Los políticos, pobres ellos, no vieron venir esta iniciativa popular ya que estaban sumidos en sus profundas discusiones bizantinas cargadas de sofismo y retórica que poco a poco habían ido cayendo en diálogos de monólogos que buscaban el aplauso fácil de sus correligionarios y la gracieta o payasada para el contrincante. Su encierro constante en el Congreso y en el Senado les había alejado de la realidad y la propuesta les pilló con el pie cambiado. No fue fácil que la asumieran para tramitarla, pero todos y cada uno de ellos vieron la posibilidad de que la modificación de la Ley perjudicase a su contrario. Eso fue lo que les movió. Solo algunas voces algo más sensatas entre ellos pusieron el grito en el cielo queriendo advertir de las posibles consecuencias, pero el odio estaba firmemente instaurado en los políticos, quienes lo habían trasladado a la sociedad, en lugar de empatizar con los problemas de los ciudadanos y buscar soluciones conjuntas y perdurables con acuerdos globales y comprometidos. El caso es que la modificación terminó siendo aprobada y las elecciones del 19 de junio serían las primeras en las que los ciudadanos con derecho a voto podrían manifestar su posición a favor o en contra de las candidaturas presentadas a los comicios. Un voto a favor sumaba, un voto en contra restaba.

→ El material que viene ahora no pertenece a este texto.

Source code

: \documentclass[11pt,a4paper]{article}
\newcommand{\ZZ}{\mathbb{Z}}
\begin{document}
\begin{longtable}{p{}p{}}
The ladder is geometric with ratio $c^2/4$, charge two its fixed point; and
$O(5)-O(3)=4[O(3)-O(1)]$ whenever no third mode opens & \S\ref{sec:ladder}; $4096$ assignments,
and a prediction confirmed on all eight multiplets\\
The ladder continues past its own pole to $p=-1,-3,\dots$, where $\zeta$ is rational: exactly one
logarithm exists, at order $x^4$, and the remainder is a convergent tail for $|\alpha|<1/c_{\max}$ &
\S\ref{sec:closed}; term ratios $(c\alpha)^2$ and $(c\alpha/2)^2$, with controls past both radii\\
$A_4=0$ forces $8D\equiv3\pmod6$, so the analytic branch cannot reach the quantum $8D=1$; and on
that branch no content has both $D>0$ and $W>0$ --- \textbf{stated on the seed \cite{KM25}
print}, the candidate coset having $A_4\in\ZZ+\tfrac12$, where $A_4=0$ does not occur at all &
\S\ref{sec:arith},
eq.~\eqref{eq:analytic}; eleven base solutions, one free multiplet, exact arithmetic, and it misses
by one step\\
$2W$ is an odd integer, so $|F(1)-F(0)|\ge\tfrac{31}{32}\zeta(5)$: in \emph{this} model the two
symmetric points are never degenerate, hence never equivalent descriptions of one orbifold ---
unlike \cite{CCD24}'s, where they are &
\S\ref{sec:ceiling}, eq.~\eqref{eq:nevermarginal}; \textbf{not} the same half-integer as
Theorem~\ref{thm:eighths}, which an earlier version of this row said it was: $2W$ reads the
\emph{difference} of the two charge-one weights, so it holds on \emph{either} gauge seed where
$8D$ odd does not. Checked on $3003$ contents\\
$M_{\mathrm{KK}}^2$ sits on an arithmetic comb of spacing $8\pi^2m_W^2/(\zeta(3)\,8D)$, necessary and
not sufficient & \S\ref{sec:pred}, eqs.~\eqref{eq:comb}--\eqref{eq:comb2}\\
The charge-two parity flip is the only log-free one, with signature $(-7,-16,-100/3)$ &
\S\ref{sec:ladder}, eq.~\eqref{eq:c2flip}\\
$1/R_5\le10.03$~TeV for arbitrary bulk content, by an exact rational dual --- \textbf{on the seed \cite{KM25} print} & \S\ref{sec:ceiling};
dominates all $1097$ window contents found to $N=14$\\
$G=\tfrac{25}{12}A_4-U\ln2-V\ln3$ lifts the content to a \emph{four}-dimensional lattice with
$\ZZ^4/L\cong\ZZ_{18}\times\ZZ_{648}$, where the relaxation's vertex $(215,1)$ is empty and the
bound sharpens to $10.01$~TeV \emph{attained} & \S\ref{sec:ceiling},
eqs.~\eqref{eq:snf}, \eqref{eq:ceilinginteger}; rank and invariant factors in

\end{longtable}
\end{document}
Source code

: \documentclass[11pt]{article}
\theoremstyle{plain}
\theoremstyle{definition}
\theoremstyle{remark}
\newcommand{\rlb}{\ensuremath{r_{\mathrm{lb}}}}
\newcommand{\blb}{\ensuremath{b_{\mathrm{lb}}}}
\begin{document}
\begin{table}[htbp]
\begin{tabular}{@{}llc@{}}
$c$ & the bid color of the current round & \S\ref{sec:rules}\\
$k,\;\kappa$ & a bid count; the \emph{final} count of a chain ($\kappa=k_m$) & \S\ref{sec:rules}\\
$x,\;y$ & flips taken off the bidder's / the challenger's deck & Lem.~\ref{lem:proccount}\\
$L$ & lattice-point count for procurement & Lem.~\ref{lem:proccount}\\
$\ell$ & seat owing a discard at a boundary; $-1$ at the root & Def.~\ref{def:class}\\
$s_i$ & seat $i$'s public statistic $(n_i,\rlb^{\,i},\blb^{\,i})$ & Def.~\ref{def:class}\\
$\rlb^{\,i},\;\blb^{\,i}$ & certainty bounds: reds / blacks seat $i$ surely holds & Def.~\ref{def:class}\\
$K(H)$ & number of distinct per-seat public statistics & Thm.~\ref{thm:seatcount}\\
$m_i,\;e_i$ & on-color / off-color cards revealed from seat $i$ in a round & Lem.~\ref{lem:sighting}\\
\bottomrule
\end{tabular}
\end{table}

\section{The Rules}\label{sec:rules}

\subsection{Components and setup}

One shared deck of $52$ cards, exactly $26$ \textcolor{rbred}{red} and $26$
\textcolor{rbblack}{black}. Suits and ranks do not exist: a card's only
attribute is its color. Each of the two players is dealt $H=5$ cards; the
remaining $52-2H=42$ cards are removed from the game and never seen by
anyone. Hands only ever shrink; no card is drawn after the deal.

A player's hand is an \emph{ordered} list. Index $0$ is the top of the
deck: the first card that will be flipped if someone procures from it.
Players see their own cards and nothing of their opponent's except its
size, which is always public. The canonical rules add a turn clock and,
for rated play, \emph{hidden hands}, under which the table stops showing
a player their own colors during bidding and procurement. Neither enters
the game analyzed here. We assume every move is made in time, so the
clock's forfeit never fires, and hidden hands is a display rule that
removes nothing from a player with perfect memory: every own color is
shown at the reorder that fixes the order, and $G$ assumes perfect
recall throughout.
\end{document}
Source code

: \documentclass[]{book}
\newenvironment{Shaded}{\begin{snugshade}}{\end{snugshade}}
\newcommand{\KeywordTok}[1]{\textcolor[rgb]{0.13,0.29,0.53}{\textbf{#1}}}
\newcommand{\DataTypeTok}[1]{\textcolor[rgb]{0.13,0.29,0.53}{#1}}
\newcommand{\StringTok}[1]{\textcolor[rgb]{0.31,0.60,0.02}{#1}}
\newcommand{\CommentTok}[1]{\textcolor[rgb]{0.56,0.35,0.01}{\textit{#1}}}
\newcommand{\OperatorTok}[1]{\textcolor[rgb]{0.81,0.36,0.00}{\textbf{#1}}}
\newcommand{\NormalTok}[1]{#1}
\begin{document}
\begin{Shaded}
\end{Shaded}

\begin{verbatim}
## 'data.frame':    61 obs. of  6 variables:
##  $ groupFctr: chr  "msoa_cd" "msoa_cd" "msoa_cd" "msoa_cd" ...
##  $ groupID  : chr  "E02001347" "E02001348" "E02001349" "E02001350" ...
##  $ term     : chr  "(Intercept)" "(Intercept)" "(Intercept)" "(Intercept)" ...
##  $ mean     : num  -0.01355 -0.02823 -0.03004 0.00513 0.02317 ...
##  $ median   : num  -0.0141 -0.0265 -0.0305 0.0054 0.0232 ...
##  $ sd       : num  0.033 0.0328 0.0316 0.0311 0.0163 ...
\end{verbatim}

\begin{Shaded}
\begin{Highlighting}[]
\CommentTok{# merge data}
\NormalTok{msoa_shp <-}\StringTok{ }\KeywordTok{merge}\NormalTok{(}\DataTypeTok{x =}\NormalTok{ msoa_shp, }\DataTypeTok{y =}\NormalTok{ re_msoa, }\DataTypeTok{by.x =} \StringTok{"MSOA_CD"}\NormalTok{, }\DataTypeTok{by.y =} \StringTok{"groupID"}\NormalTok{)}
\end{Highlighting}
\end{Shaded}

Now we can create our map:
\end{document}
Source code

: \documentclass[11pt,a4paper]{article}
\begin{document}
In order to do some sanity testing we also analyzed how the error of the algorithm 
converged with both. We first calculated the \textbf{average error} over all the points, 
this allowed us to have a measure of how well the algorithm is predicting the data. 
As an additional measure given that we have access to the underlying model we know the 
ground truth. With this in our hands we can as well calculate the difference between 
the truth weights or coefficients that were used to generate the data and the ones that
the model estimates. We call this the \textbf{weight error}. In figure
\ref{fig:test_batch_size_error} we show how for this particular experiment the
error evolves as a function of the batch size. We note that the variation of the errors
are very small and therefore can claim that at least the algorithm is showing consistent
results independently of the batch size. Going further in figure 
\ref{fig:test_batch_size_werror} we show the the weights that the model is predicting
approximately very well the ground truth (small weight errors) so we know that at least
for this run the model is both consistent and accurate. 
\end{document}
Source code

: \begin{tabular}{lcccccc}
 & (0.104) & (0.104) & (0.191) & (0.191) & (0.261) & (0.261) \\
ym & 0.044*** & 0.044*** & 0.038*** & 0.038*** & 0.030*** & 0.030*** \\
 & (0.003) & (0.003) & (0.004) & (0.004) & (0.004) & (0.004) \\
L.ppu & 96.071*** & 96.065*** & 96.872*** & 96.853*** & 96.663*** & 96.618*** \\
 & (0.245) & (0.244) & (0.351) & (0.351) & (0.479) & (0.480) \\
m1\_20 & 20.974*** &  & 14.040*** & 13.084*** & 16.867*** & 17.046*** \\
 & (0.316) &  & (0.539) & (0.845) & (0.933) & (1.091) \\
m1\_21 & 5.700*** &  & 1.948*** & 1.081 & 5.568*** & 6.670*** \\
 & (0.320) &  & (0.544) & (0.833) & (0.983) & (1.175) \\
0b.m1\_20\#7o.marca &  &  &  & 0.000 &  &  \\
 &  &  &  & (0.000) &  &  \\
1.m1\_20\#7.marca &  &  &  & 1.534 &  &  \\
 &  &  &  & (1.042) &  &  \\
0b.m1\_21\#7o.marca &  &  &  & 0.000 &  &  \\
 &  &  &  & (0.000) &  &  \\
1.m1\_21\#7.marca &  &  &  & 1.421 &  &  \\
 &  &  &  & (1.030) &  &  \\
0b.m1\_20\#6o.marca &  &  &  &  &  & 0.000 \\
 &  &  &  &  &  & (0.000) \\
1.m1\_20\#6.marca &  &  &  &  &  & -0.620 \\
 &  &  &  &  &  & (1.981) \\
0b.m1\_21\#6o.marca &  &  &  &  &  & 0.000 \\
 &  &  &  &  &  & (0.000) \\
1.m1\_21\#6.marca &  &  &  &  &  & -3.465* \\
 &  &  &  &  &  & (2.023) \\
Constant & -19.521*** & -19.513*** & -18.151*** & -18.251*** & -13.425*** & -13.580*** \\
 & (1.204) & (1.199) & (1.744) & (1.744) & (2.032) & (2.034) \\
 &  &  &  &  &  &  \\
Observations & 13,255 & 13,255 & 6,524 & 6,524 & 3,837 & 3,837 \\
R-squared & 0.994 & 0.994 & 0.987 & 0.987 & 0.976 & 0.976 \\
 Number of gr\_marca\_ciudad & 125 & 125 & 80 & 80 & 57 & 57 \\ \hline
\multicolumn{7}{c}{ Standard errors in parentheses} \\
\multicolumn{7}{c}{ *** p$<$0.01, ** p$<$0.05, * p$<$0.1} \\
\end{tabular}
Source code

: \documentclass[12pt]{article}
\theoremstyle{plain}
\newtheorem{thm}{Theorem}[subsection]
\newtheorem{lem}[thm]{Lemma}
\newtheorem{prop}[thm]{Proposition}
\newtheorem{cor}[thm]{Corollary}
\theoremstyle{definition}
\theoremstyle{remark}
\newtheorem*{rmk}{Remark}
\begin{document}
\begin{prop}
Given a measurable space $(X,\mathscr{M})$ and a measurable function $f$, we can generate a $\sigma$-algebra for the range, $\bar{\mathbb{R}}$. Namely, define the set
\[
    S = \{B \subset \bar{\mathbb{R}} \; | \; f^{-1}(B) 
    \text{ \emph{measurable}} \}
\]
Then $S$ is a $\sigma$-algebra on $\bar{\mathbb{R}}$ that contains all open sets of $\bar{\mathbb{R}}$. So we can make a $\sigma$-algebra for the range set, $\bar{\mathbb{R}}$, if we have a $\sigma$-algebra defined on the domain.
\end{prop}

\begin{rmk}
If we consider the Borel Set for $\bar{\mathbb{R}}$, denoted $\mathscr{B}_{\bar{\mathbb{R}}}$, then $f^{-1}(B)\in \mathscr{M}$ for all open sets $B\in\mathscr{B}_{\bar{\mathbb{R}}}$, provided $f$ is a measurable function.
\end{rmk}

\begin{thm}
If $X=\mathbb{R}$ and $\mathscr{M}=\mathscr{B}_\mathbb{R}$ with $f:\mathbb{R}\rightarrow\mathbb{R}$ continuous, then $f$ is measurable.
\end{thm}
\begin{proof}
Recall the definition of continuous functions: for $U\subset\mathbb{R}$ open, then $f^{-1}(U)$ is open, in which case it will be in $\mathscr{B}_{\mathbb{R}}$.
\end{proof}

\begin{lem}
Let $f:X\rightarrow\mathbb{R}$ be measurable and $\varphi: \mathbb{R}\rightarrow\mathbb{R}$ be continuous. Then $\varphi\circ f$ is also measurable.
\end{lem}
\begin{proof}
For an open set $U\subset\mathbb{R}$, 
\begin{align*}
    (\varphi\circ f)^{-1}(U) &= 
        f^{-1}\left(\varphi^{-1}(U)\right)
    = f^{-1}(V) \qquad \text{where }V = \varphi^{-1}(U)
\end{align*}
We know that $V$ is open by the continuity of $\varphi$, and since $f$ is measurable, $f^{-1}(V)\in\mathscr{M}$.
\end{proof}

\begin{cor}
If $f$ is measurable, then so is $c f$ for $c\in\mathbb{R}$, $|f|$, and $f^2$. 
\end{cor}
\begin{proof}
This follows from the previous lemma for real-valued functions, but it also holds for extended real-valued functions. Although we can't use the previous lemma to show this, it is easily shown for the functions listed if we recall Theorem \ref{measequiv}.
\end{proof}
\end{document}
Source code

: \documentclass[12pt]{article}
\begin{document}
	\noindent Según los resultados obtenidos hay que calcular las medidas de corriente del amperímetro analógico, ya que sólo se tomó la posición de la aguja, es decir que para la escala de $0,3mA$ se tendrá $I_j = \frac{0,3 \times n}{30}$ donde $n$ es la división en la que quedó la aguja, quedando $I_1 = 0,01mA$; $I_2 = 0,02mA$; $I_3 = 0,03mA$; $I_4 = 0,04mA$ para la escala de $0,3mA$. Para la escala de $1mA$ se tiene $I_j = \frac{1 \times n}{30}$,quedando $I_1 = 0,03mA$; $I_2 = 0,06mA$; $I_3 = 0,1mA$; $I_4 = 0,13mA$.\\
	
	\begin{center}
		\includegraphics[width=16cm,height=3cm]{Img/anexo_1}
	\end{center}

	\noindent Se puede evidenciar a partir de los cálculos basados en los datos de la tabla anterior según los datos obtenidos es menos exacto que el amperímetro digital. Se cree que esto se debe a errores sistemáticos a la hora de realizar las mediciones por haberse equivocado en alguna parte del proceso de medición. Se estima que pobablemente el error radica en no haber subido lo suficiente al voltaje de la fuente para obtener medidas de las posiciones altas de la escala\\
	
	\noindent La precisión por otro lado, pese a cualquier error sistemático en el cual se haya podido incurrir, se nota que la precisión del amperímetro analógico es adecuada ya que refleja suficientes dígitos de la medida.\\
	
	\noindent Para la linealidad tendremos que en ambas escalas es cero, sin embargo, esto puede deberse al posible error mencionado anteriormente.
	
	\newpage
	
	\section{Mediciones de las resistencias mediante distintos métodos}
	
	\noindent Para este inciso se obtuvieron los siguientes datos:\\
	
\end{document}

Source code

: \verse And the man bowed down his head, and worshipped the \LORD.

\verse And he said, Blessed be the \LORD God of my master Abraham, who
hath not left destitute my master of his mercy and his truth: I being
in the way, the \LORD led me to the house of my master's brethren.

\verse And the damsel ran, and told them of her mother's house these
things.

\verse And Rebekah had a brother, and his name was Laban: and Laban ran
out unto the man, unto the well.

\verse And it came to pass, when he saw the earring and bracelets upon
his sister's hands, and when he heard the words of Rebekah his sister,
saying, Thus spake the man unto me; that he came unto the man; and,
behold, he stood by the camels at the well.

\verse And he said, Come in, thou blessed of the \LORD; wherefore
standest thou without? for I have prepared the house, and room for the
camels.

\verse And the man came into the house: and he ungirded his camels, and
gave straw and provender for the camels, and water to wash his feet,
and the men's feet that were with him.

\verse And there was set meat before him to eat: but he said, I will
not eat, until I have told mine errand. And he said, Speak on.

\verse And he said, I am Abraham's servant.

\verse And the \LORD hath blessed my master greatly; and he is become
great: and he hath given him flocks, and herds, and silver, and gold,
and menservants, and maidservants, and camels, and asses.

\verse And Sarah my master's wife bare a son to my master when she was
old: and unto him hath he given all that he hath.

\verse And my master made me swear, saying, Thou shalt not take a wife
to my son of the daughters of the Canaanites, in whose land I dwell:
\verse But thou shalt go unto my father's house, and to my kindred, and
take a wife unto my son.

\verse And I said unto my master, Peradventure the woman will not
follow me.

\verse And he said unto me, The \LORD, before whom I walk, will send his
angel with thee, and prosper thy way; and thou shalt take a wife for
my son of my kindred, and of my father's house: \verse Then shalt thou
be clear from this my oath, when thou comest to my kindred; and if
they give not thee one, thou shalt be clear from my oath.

Mostró su carné a uno de los vocales de la mesa. El presidente acababa de levantarse para ir al aseo. Tras comprobar su identificación le permitieron depositar el voto. Sonrió amablemente e introdujo el voto en la urna. La sonrisa se convirtió en una mueca maliciosa. Acababa de ejercer su derecho al voto por primera vez desde hacía tres o cuatro elecciones. No lo recordaba bien, pero sí que estaba seguro de la promesa que se hizo a sí mismo tras la última vez que se acercó a su colegio electoral y el partido al que había votado, que salió elegido, incumplió todas las promesas, todas, que durante la campaña había hecho: «No me volverán a engañar». Ahí fue cuando decidió no volver a votar. Era consciente de las consecuencias que su abandono a esta parte del proceso democrático suponía, pero no encontraba otra forma civilizada, a su entender, de manifestar su repulsa frente a la actuación de los políticos. Pero esta modificación de la Ley del Régimen Electoral lo cambiaba todo. Su voto había sido contra uno de los partidos políticos.

Los sondeos a pie de urna iban mostrando unos resultados devastadores y, aunque en las sedes de los partidos políticos la esperanza no decaía, los dirigentes estaban trabajando intensamente en la preparación de sus discursos triunfalistas —independientes del resultado del escrutinio— que les permitiesen encajar con dignidad, pero sin vergüenza, el varapalo que se venía sobre ellos.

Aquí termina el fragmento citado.